Since the Castle was first built in the 12th Century, on the orders of King John, it was both the centre and the symbol of British rule and, therefore, a tempting target for those seeking to subvert that rule.

The 1534 rebellion of Silken Thomas foundered at the walls of the Castle; Robert Emmet failed to capture it in 1803; the 1916 rebels made a half-hearted – though almost successful – attempt to storm the gates.

The failure to capture the Castle defined the failure of those challenges to British rule.

But on 16 January 1922, Michael Collins and his colleagues drove into the Castle yard and were, in effect, handed the keys.

The "handover" of the Castle one hundred years ago was an important step on the long road to the creation of an independent Irish State, which is why it is being commemorated with an official State ceremony this weekend.

The chain of events which led Michael Collins to the Castle began with the Easter Rising of 1916. This was followed by the victory of Sinn Féin in the 1918 election, and the establishment of the First Dáil, the War of Independence, culminating in the Truce in July 1921, the signing of the Treaty in London on 6 December 1921, and its ratification by the Dáil on 7 January 1922.

Under the terms of the Treaty, the British government was to hand control of the administration of Ireland over to a "Provisional Government", which would hold power until the Irish Free State formally came into existence on 6 December 1922, a year to the day since the signing of the Treaty.

Arrangements for the transfer of power raised sensitivities on both sides. The British did not recognise the Dáil, and wanted to transfer power instead to the Parliament of Southern Ireland created by the 1920 Government of Ireland Act.
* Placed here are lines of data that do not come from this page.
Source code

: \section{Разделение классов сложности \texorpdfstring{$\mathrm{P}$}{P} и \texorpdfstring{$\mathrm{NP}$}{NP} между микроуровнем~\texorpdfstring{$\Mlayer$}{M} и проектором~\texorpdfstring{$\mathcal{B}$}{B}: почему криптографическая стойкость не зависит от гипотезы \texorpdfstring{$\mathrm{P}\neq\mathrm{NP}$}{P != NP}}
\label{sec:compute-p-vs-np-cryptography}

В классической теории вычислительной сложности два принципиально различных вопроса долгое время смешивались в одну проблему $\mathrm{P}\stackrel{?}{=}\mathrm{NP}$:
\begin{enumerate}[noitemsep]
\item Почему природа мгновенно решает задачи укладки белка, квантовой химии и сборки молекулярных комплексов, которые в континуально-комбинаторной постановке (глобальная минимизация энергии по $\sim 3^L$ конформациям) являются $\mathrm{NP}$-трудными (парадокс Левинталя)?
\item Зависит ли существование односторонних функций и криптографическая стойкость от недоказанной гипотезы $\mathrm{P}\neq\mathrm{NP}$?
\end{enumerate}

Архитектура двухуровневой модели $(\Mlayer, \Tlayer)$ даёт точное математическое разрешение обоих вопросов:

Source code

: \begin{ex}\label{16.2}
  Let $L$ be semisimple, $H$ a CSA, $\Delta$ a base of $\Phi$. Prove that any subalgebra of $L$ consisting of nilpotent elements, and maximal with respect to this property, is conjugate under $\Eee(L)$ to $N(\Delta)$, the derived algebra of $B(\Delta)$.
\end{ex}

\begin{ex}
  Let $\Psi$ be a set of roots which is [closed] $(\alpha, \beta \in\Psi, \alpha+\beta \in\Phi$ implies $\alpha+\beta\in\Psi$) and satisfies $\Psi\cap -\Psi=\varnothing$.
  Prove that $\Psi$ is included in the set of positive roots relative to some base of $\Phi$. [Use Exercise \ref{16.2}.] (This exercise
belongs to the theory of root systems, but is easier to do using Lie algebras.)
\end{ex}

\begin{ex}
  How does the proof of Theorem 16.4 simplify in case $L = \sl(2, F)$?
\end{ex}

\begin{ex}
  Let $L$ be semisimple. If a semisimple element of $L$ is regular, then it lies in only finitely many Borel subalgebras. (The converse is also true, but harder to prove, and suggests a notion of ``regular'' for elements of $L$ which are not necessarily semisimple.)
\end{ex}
The Irish did not want to acknowledge the existence of that Parliament, which they regarded as a British imposition.

The ingenious solution was to call a meeting of the members elected to sit in the Parliament of Southern Ireland, rather than the Parliament itself - a piece of constructive ambiguity which allowed both sides to save face. The meeting was also summoned by Arthur Griffith, as President of the Dáil, rather than by the Lord Lieutenant, the head of the British administration in Ireland.

When the meeting took place, on 14 January, it was attended by pro-Treaty TDs, and by the representatives elected by the Trinity College constituency, all of them Unionists who had stayed away from the Dáil. Anti-Treaty TDs did not attend, while allowed the meeting to unanimously approve the Treaty and elect a Provisional Government, chaired by Michael Collins.

There were now three governments in the 26 counties - the British administration which was preparing to hand over power but had not done so yet; the Dáil government headed by Arthur Griffith, which represented the bulk of Irish opinion but was not recognised by the British; and the Provisional Government headed by Collins, which was recognised by the British but had only limited legitimacy in Irish eyes.

While they remained legally distinct, the Dáil and Provisional Governments shared some members, and worked closely together. It was a messy solution to the need to paper over the difference between British and Irish interpretations of what was happening.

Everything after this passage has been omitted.